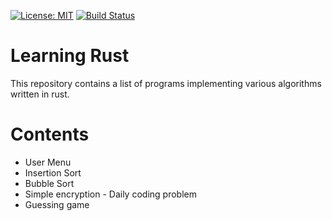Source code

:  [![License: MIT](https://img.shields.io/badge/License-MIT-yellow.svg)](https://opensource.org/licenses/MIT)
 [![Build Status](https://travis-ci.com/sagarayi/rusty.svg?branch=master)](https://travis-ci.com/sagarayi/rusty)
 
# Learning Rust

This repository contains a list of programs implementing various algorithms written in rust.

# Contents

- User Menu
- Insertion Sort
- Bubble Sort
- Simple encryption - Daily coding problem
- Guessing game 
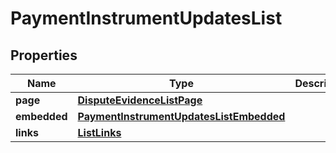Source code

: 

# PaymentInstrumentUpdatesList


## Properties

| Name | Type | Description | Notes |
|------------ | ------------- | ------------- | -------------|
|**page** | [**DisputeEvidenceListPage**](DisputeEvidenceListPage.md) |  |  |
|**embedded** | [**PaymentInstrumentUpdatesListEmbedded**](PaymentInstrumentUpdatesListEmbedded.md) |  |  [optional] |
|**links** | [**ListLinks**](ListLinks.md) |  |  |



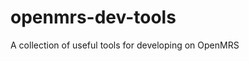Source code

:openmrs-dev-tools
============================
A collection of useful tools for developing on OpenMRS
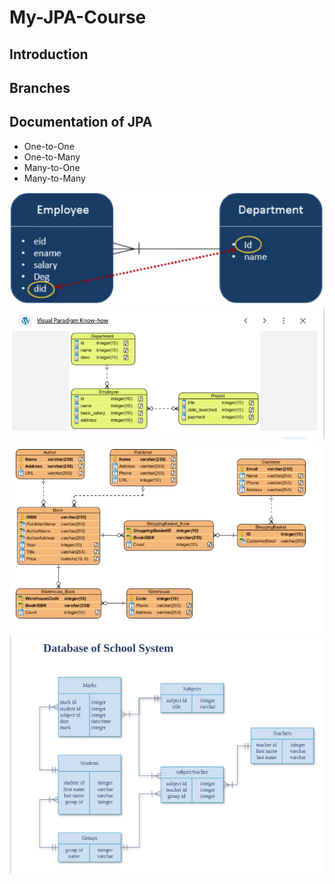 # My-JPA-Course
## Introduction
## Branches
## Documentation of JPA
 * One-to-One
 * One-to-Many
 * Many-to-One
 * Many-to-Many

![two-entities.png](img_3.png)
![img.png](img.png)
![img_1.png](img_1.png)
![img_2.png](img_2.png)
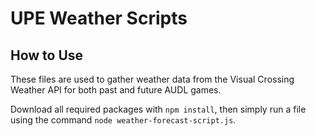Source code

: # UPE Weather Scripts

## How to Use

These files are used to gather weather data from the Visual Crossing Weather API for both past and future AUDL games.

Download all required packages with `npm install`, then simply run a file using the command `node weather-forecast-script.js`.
* * *
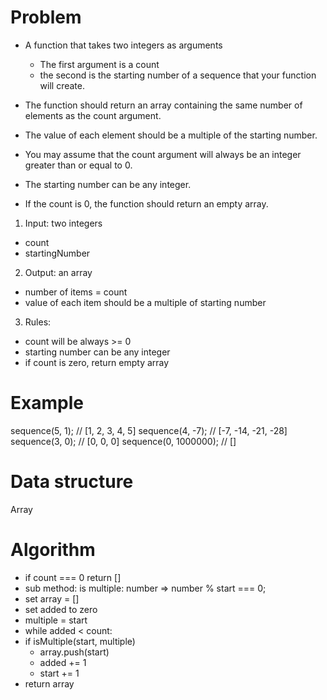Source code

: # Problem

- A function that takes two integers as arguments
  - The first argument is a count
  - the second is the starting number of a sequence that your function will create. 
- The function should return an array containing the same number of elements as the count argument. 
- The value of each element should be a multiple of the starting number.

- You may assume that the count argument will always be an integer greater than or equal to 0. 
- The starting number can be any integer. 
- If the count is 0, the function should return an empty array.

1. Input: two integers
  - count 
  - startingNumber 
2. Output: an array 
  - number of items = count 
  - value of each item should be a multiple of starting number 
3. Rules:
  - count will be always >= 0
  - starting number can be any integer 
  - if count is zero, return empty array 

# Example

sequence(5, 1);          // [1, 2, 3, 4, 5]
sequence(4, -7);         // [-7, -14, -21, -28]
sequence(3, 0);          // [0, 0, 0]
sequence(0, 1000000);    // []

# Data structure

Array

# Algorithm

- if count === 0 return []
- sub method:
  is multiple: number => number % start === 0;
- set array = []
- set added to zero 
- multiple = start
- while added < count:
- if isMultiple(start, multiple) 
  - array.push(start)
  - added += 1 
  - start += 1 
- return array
...
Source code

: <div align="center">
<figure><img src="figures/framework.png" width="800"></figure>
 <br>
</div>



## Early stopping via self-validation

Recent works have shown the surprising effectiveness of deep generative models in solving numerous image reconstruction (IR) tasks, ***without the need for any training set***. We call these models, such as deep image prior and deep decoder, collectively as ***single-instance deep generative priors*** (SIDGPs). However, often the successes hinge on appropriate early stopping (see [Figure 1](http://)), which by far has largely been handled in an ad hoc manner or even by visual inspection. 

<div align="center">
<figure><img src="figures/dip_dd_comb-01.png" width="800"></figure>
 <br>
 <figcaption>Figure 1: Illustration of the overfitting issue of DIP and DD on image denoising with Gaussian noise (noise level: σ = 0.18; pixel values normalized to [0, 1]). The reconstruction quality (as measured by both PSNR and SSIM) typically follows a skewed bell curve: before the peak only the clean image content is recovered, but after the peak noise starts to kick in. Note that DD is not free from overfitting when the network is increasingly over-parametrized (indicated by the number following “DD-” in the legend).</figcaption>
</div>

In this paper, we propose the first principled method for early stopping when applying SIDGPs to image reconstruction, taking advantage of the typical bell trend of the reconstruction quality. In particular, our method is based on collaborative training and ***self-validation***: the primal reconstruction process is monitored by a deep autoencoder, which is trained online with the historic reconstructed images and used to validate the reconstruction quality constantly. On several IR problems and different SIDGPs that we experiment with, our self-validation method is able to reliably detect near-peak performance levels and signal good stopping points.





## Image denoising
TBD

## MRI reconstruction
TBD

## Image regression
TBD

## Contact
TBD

## TASK REQUIREMENTS
Every line above in which the word "added" occurs needs to be copied.

## TASK RESPONSE
- set added to zero 
- while added < count:
  - added += 1 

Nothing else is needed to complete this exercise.